The first time I ran a REINDEX in production, I learned that older Postgres locked the table for the entire operation. The on-call engineer learned this slightly later, when they got the page. We ran it on a 200GB table on a Tuesday afternoon. The lesson cost us a 22-minute outage.
New Postgres has REINDEX CONCURRENTLY, which is much friendlier. But the underlying question — when do you actually need to reindex? — is the same. The answer is: less often than you might think.
How indexes get bloated
Postgres B-tree indexes do not auto-shrink the way the table itself does after a vacuum. When rows are deleted or updated, the corresponding index entries are removed lazily. Over time, especially on heavily-updated columns, the index can carry empty space that never gets reclaimed.
VACUUM helps. pg_repack and REINDEX help more. The question is whether the index is bloated enough to matter.
Detecting bloat
There is no single perfect bloat query. The one I trust is the pgstattuple extension:
CREATE EXTENSION IF NOT EXISTS pgstattuple;
SELECT *
FROM pgstatindex('orders_customer_id_idx');
The output gives you leaf_pages, internal_pages, avg_leaf_density, and friends. The number to watch is avg_leaf_density. A healthy B-tree index has this above 80%. Below 50% and the index is half empty. At that point a rebuild is worth considering.
For a quick at-a-glance view of all indexes:
SELECT
schemaname,
tablename,
indexrelname,
pg_size_pretty(pg_relation_size(indexrelid)) AS index_size,
idx_scan,
idx_tup_read,
idx_tup_fetch
FROM pg_stat_user_indexes
ORDER BY pg_relation_size(indexrelid) DESC
LIMIT 20;
Look for indexes that are large in size but have few idx_scan reads. Those are either unused (drop them) or bloated (reindex them).
Rebuild safely with REINDEX CONCURRENTLY
For Postgres 12 and later, REINDEX CONCURRENTLY rebuilds the index without taking an exclusive lock. Reads and writes continue. The operation is slower than a regular reindex but does not interrupt the application.
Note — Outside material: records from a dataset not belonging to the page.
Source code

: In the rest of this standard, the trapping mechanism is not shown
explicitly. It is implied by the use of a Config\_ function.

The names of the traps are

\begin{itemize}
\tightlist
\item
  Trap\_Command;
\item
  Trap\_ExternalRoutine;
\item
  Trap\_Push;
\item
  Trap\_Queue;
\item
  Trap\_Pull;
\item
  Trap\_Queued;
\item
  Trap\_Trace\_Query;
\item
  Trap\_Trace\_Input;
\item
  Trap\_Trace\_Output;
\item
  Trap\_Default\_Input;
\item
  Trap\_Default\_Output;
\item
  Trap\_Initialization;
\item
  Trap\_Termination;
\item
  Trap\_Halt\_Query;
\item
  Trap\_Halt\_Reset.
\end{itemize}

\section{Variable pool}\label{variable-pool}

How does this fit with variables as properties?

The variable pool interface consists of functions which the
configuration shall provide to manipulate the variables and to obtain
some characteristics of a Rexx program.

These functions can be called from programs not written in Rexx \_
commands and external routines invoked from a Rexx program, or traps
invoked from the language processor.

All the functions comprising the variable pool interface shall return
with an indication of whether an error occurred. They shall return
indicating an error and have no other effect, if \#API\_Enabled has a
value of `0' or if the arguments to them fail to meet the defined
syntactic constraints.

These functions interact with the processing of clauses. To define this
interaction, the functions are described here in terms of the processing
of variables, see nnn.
REINDEX INDEX CONCURRENTLY orders_customer_id_idx;
This builds a new index alongside the old one, then swaps. If something fails partway through (most often a uniqueness violation that the rebuild encounters), you end up with an INVALID index that needs to be dropped manually:
SELECT indexrelid::regclass
FROM pg_index
WHERE NOT indisvalid;
DROP INDEX CONCURRENTLY name_of_invalid_index;
For entire tables (REINDEX TABLE CONCURRENTLY), the operation runs index-by-index, so a failure on one index does not undo work on the others.
When NOT to REINDEX
The most common mistake I see is reindexing on a schedule. "Every Sunday at 3 a.m. we reindex everything" is a bad ritual. Most indexes do not need rebuilding ever. Reindex generates WAL, reads from disk, writes to disk, and provides no benefit on a healthy index.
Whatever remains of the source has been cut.